Gold IRA: How important is grading for actual value?
- •Been thinking a lot lately about the actual impact of coin grading on the value inside a Gold IRA.
- •My portfolio is probably pushing $2.5M, and a good chunk of that is allocated to these gold coins.
- •But I wonder, am I missing out on potential upside by not paying closer attention to the grading?
Been thinking a lot lately about the actual impact of coin grading on the value inside a Gold IRA. I’m sitting on a pretty substantial amount of physical gold in my IRA, mostly Eagles and Buffaloes from when I retired from Exxon about eight years ago. My portfolio is probably pushing $2.5M, and a good chunk of that is allocated to these gold coins. I’ve always operated under the assumption that the value is mostly tied to the spot price of the gold itself, with a slight premium for the coin’s form and minting. But I wonder, am I missing out on potential upside by not paying closer attention to the grading?
I remember back when I was first setting up this part of my retirement plan, my advisor in Houston briefly mentioned grading, but we really just focused on getting recognized bullion coins that met IRS standards. We weren't chasing numismatic value or anything high-end. Now, though, with gold prices doing what they're doing, and just generally keeping an eye on my overall financial health, I can’t help but ask myself if I should be more concerned. For instance, if I ever decide to liquidate a portion of these coins, especially if I need to draw down for something big like my grandkids' college funds in a few years, will the grading make a material difference in what I get back?

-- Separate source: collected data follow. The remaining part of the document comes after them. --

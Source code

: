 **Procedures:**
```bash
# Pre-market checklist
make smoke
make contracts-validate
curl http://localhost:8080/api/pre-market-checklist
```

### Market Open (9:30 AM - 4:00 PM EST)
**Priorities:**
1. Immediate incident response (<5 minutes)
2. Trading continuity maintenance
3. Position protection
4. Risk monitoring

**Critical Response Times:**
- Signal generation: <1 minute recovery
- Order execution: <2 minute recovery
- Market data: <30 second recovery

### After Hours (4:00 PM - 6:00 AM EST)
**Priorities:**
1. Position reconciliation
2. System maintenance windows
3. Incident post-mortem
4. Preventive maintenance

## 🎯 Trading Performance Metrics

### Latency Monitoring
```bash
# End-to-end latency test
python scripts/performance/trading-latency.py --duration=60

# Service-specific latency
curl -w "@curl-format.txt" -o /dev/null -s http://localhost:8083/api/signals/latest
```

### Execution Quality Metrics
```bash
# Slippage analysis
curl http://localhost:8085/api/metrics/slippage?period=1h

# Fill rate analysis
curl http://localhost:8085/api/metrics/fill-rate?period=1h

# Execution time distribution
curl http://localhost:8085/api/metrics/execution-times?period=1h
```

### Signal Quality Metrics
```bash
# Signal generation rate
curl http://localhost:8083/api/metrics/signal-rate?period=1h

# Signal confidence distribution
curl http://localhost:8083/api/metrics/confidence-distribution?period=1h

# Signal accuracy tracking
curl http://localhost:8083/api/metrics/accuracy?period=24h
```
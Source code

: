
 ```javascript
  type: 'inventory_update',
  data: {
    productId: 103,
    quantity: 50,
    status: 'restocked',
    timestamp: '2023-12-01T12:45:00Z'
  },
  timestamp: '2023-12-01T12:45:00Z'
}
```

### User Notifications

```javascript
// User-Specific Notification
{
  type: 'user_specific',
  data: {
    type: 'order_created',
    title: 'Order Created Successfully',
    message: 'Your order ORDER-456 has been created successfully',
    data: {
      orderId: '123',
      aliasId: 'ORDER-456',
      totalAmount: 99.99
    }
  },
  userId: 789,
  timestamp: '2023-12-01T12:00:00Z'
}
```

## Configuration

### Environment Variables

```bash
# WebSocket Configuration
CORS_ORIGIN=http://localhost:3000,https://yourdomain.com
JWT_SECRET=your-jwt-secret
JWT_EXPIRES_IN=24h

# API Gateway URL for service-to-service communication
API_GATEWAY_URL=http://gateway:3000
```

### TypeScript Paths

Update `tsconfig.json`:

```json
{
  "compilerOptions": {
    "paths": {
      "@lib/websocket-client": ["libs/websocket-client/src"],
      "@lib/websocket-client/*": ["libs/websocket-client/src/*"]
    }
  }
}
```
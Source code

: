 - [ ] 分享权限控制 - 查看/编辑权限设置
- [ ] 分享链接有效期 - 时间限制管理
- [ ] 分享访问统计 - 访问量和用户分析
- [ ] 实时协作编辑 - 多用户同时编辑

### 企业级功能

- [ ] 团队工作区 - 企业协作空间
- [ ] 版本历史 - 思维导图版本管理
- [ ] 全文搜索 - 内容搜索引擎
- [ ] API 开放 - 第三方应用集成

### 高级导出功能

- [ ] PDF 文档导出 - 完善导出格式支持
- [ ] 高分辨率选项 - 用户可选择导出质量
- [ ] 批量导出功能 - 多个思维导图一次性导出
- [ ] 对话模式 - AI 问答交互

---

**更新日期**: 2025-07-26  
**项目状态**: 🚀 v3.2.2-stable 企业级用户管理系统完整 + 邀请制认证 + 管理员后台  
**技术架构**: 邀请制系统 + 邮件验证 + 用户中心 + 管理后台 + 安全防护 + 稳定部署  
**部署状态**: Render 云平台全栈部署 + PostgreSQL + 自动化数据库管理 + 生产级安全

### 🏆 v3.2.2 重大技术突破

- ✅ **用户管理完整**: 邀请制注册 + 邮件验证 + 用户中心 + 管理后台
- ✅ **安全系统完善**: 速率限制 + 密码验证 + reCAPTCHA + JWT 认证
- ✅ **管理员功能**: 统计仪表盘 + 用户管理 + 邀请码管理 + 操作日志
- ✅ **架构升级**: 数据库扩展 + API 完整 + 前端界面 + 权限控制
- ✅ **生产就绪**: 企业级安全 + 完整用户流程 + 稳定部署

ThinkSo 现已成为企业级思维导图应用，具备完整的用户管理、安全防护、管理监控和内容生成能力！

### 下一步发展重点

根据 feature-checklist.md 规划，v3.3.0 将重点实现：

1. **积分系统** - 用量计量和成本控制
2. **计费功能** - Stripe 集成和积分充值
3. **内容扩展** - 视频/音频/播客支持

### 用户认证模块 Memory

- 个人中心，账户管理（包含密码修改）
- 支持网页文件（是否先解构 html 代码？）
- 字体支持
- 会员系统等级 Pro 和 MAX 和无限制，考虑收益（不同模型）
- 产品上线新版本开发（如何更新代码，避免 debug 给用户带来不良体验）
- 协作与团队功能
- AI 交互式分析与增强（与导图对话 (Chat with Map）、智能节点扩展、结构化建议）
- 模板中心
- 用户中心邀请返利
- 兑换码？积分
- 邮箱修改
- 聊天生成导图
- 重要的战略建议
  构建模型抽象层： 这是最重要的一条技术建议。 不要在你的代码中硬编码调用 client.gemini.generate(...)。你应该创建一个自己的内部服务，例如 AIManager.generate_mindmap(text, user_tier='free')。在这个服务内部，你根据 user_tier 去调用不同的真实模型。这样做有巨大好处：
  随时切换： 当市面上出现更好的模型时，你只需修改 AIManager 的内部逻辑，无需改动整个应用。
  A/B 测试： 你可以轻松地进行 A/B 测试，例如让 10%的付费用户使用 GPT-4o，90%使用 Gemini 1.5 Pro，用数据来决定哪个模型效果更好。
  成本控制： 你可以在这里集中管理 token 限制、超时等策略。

My inventory is mostly common dates, nothing rare as far as I know. Most are probably MS-69 or MS-70 quality from what I’ve seen on dealer sites, but they aren't officially graded by PCGS or NGC or anything. Is it worth the cost and hassle to get these officially graded? Or is the juice not worth the squeeze for standard bullion held in an IRA? I’m talking about a potential difference of, say, 1-2% versus 5-10% of the coin's value. I’m usually pretty hands-off, but this has been nagging at me. What have others here experienced when liquidating non-graded versus graded bullion from their IRAs?
Any insights from folks who’ve actually bought or sold a significant amount of Gold IRA coins and dealt with the grading component would be seriously appreciated. It’s one thing to hear theoretical benefits, another to hear real-world outcomes. Does the grading premium really play out when it comes to selling, or is it mostly a dealer-to-dealer thing for their inventory management?